→ WHAT THE TASK REQUIRES
Keep only the lines that hold the string "title", filtering out the rest of the entries below.

[Stored data]
■ ■ ■

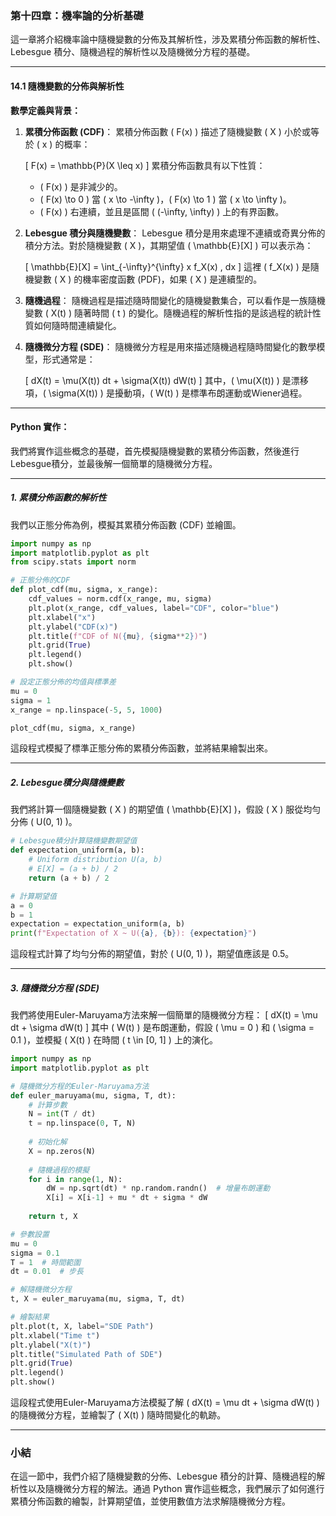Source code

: ### 第十四章：機率論的分析基礎

這一章將介紹機率論中隨機變數的分佈及其解析性，涉及累積分佈函數的解析性、Lebesgue 積分、隨機過程的解析性以及隨機微分方程的基礎。

---

#### 14.1 隨機變數的分佈與解析性

**數學定義與背景：**

1. **累積分佈函數 (CDF)**：
   累積分佈函數 \( F(x) \) 描述了隨機變數 \( X \) 小於或等於 \( x \) 的概率：

   \[
   F(x) = \mathbb{P}(X \leq x)
   \]
   累積分佈函數具有以下性質：
   - \( F(x) \) 是非減少的。
   - \( F(x) \to 0 \) 當 \( x \to -\infty \)，\( F(x) \to 1 \) 當 \( x \to \infty \)。
   - \( F(x) \) 右連續，並且是區間 \( (-\infty, \infty) \) 上的有界函數。

2. **Lebesgue 積分與隨機變數**：
   Lebesgue 積分是用來處理不連續或奇異分佈的積分方法。對於隨機變數 \( X \)，其期望值 \( \mathbb{E}[X] \) 可以表示為：

   \[
   \mathbb{E}[X] = \int_{-\infty}^{\infty} x f_X(x) \, dx
   \]
   這裡 \( f_X(x) \) 是隨機變數 \( X \) 的機率密度函數 (PDF)，如果 \( X \) 是連續型的。

3. **隨機過程**：
   隨機過程是描述隨時間變化的隨機變數集合，可以看作是一族隨機變數 \( X(t) \) 隨著時間 \( t \) 的變化。隨機過程的解析性指的是該過程的統計性質如何隨時間連續變化。

4. **隨機微分方程 (SDE)**：
   隨機微分方程是用來描述隨機過程隨時間變化的數學模型，形式通常是：
   
   \[
   dX(t) = \mu(X(t)) dt + \sigma(X(t)) dW(t)
   \]
   其中，\( \mu(X(t)) \) 是漂移項，\( \sigma(X(t)) \) 是擾動項，\( W(t) \) 是標準布朗運動或Wiener過程。

---

#### Python 實作：

我們將實作這些概念的基礎，首先模擬隨機變數的累積分佈函數，然後進行Lebesgue積分，並最後解一個簡單的隨機微分方程。

---

##### 1. 累積分佈函數的解析性

我們以正態分佈為例，模擬其累積分佈函數 (CDF) 並繪圖。

```python
import numpy as np
import matplotlib.pyplot as plt
from scipy.stats import norm

# 正態分佈的CDF
def plot_cdf(mu, sigma, x_range):
    cdf_values = norm.cdf(x_range, mu, sigma)
    plt.plot(x_range, cdf_values, label="CDF", color="blue")
    plt.xlabel("x")
    plt.ylabel("CDF(x)")
    plt.title(f"CDF of N({mu}, {sigma**2})")
    plt.grid(True)
    plt.legend()
    plt.show()

# 設定正態分佈的均值與標準差
mu = 0
sigma = 1
x_range = np.linspace(-5, 5, 1000)

plot_cdf(mu, sigma, x_range)
```

這段程式模擬了標準正態分佈的累積分佈函數，並將結果繪製出來。

---

##### 2. Lebesgue積分與隨機變數

我們將計算一個隨機變數 \( X \) 的期望值 \( \mathbb{E}[X] \)，假設 \( X \) 服從均勻分佈 \( U(0, 1) \)。

```python
# Lebesgue積分計算隨機變數期望值
def expectation_uniform(a, b):
    # Uniform distribution U(a, b)
    # E[X] = (a + b) / 2
    return (a + b) / 2

# 計算期望值
a = 0
b = 1
expectation = expectation_uniform(a, b)
print(f"Expectation of X ~ U({a}, {b}): {expectation}")
```

這段程式計算了均勻分佈的期望值，對於 \( U(0, 1) \)，期望值應該是 0.5。

---

##### 3. 隨機微分方程 (SDE)

我們將使用Euler-Maruyama方法來解一個簡單的隨機微分方程：
\[
dX(t) = \mu dt + \sigma dW(t)
\]
其中 \( W(t) \) 是布朗運動，假設 \( \mu = 0 \) 和 \( \sigma = 0.1 \)，並模擬 \( X(t) \) 在時間 \( t \in [0, 1] \) 上的演化。

```python
import numpy as np
import matplotlib.pyplot as plt

# 隨機微分方程的Euler-Maruyama方法
def euler_maruyama(mu, sigma, T, dt):
    # 計算步數
    N = int(T / dt)
    t = np.linspace(0, T, N)
    
    # 初始化解
    X = np.zeros(N)
    
    # 隨機過程的模擬
    for i in range(1, N):
        dW = np.sqrt(dt) * np.random.randn()  # 增量布朗運動
        X[i] = X[i-1] + mu * dt + sigma * dW
    
    return t, X

# 參數設置
mu = 0
sigma = 0.1
T = 1  # 時間範圍
dt = 0.01  # 步長

# 解隨機微分方程
t, X = euler_maruyama(mu, sigma, T, dt)

# 繪製結果
plt.plot(t, X, label="SDE Path")
plt.xlabel("Time t")
plt.ylabel("X(t)")
plt.title("Simulated Path of SDE")
plt.grid(True)
plt.legend()
plt.show()
```

這段程式使用Euler-Maruyama方法模擬了解 \( dX(t) = \mu dt + \sigma dW(t) \) 的隨機微分方程，並繪製了 \( X(t) \) 隨時間變化的軌跡。

---

### 小結

在這一節中，我們介紹了隨機變數的分佈、Lebesgue 積分的計算、隨機過程的解析性以及隨機微分方程的解法。通過 Python 實作這些概念，我們展示了如何進行累積分佈函數的繪製，計算期望值，並使用數值方法求解隨機微分方程。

■ ■ ■

→ YOUR SOLUTION
    plt.title(f"CDF of N({mu}, {sigma**2})")
plt.title("Simulated Path of SDE")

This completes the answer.